A judgment by Mrs Justice Yip stated that she did “not consider that the claimant’s grounds [were] arguable”, whilst also dismissing Vote Leave’s claim that the commission did not have the power to investigate the group’s spending. She said: “Even if it is arguable that [the Electoral Commission] acted unfairly in publishing the report, I conclude that it is highly likely that the outcome would have been the same.”

Vote Leave had been channelling funds through another pro-Brexit campaign group, called BeLeave, providing a donation of £675,315 to the second group, which took spending over the Commission’s legal limit. At the time, the donation was not recorded as referendum expenditure, and the High Court recently ruled that the Electoral Commission enabled this overspending.
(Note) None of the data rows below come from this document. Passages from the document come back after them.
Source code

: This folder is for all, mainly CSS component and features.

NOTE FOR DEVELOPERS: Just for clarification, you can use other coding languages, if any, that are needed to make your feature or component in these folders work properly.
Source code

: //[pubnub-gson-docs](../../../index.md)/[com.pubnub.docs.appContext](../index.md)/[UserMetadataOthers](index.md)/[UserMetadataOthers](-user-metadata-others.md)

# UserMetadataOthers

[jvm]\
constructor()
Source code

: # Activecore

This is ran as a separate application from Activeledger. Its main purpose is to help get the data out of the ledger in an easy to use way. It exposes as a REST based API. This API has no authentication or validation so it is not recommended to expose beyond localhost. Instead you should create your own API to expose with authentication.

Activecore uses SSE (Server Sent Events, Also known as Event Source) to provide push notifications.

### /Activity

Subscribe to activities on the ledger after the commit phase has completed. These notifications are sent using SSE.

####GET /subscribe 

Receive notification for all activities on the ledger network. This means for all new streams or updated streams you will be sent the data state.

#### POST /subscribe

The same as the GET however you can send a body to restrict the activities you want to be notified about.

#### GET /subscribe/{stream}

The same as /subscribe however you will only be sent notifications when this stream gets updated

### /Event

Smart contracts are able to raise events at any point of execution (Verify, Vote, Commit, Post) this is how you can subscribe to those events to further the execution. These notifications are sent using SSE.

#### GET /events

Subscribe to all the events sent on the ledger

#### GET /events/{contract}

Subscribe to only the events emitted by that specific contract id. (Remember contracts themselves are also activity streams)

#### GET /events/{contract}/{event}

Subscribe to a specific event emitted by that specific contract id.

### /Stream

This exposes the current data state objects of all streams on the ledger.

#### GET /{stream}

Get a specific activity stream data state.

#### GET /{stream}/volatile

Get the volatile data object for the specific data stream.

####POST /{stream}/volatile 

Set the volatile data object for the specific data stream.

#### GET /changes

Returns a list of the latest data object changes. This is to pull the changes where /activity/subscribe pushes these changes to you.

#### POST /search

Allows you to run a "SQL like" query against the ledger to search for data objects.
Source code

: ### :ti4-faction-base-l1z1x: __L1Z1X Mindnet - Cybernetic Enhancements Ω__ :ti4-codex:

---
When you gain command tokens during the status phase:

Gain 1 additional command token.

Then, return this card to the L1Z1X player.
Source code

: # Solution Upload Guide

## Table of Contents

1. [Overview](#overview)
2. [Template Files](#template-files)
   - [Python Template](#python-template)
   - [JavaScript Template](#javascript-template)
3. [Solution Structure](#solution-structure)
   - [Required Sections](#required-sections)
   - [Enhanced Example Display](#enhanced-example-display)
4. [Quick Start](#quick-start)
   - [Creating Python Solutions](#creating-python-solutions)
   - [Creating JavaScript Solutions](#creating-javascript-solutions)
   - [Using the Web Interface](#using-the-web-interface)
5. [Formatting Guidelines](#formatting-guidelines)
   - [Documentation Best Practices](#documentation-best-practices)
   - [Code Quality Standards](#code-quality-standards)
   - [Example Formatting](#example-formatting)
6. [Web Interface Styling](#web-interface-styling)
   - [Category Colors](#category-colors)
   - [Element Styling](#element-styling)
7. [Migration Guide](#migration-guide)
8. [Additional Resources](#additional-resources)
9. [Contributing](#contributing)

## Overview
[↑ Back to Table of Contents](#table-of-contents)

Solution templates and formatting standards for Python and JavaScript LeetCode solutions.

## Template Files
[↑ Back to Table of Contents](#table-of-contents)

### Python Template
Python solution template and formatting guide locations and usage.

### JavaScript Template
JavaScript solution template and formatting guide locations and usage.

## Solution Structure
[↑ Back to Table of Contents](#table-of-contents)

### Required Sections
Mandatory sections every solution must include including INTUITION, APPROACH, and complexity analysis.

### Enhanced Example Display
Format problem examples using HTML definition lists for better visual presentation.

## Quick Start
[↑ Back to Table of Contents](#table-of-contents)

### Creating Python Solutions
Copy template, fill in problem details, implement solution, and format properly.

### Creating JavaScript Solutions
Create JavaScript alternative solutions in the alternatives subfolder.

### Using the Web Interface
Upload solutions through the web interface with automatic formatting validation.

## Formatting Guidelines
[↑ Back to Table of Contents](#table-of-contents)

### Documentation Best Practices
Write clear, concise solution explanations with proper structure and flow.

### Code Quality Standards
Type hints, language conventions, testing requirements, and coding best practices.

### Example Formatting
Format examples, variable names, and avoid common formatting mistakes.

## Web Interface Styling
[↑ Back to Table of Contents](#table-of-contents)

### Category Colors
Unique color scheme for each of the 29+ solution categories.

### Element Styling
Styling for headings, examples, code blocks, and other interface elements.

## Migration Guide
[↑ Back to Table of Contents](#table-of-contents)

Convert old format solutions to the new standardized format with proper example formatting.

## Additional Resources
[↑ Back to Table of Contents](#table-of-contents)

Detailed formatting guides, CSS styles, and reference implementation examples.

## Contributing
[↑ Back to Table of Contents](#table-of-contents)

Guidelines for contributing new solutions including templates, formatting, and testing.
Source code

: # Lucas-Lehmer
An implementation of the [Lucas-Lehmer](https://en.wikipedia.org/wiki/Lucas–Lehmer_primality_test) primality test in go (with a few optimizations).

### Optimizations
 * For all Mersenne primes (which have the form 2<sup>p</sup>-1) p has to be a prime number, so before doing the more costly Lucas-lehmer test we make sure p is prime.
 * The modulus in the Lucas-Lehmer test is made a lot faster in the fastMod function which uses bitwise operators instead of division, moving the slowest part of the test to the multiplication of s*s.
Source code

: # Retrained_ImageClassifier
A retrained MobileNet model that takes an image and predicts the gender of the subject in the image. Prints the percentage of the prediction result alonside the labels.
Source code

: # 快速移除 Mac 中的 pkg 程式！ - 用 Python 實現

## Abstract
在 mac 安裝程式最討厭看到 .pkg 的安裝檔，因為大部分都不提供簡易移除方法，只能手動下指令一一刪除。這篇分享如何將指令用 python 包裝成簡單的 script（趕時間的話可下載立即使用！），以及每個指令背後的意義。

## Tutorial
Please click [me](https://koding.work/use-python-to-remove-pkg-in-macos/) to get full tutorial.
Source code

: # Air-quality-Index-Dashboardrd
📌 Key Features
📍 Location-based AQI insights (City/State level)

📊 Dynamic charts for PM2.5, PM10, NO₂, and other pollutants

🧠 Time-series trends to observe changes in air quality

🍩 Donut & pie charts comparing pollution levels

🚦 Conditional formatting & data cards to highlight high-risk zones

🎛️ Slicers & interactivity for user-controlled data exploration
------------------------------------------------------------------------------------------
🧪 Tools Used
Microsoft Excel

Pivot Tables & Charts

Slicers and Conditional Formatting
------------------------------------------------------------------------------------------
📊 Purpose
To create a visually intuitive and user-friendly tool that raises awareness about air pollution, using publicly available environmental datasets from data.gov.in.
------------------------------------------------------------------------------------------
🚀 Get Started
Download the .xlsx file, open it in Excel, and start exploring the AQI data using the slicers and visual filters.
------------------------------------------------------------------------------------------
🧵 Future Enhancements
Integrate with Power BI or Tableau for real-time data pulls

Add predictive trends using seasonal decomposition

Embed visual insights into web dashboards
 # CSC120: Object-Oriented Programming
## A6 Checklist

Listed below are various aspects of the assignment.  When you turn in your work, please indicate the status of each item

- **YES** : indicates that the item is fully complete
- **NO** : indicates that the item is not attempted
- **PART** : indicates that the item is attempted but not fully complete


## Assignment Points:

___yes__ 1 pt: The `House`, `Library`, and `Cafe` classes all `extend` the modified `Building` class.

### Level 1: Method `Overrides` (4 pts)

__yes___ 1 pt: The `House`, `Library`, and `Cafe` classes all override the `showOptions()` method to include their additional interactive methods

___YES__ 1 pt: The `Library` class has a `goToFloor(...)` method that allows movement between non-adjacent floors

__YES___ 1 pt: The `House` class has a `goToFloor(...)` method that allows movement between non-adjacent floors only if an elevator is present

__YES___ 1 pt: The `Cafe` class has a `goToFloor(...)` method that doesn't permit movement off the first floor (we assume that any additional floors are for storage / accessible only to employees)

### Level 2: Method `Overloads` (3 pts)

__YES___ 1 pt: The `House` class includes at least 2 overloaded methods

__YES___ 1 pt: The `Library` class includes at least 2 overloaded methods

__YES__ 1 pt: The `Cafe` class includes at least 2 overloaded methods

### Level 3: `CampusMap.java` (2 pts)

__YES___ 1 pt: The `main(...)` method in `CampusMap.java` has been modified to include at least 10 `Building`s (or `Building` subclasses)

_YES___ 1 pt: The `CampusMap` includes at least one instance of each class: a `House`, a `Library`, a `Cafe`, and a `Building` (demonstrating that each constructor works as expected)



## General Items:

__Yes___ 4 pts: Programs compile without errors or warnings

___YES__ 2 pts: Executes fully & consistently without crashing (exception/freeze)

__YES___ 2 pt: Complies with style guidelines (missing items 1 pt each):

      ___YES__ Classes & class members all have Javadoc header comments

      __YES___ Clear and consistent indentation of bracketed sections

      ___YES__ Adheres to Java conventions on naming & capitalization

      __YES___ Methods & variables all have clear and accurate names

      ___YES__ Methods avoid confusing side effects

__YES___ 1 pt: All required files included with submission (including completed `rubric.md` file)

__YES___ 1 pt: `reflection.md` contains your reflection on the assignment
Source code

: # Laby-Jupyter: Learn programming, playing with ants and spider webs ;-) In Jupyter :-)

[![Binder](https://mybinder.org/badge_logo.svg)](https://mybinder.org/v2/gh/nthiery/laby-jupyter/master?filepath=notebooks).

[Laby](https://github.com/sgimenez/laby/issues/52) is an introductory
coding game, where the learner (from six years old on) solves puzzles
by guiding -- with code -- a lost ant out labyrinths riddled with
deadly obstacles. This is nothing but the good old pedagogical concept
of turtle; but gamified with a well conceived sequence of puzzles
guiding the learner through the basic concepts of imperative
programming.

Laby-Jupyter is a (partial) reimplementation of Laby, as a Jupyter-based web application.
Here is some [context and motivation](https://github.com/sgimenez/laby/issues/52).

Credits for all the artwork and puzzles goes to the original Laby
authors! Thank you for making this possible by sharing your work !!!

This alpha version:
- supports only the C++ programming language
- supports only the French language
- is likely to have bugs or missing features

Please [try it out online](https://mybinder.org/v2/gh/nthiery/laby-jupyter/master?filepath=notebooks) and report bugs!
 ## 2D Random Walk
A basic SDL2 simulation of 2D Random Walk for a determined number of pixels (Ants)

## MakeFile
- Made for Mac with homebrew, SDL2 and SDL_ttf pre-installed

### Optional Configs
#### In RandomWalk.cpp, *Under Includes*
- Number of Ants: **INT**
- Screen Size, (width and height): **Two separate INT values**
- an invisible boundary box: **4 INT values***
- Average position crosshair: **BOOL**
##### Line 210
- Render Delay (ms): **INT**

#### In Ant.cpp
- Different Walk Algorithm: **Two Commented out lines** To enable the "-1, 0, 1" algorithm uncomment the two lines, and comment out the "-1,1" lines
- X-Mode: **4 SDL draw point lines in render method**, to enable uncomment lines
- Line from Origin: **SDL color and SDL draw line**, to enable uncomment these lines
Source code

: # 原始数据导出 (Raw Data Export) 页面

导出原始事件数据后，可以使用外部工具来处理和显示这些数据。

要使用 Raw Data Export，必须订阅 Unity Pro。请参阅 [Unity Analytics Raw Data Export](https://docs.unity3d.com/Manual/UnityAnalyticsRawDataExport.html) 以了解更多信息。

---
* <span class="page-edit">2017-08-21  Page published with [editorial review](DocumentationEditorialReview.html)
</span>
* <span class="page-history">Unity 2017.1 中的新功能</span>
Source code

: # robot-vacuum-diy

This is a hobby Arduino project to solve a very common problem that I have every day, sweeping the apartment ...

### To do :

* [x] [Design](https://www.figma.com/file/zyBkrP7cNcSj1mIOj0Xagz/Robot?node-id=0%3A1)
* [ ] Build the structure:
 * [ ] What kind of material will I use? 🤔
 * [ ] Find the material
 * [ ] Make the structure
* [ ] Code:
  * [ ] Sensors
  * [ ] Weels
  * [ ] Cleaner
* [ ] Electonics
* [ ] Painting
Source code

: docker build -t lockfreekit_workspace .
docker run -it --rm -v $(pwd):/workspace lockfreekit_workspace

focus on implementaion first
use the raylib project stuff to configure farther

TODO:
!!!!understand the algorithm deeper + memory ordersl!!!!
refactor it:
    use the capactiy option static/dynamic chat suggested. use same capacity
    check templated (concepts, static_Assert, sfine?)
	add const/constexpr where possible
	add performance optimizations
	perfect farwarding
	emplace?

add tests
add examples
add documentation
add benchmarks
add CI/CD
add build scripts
BeLeave then used this money to make a donation to the digital data company, Aggregate IQ, which also received money directly from Vote Leave.

This was all found in the Electoral Commission report, which Vote Leave described as “wholly inaccurate”, although the Commission's legal counsel, Bob Posner, pushed back to that accusation, claiming that Vote Leave “resisted our investigation from the start, including contesting our right as the statutory regulator to open the investigation.”

This led Green Party co-leader Jonathan Bartley at the time to demand a wider criminal investigation to be brought against the Vote Leave leaders. Bartley is not the only person advocating further legal action: in October, a group of 74 MPs, peers and MEPs from all major UK political parties collaborated on a letter to the National Crime agency, demanding a criminal investigation into Vote Leave in October.

After the Electoral Commission inquiry in July, the Vote Leave campaign group was subsequently fined £61,000 and referred to the police, whilst its accounting officer, David Halsall, was referred for further investigation. The campaign group is separately appealing against this verdict.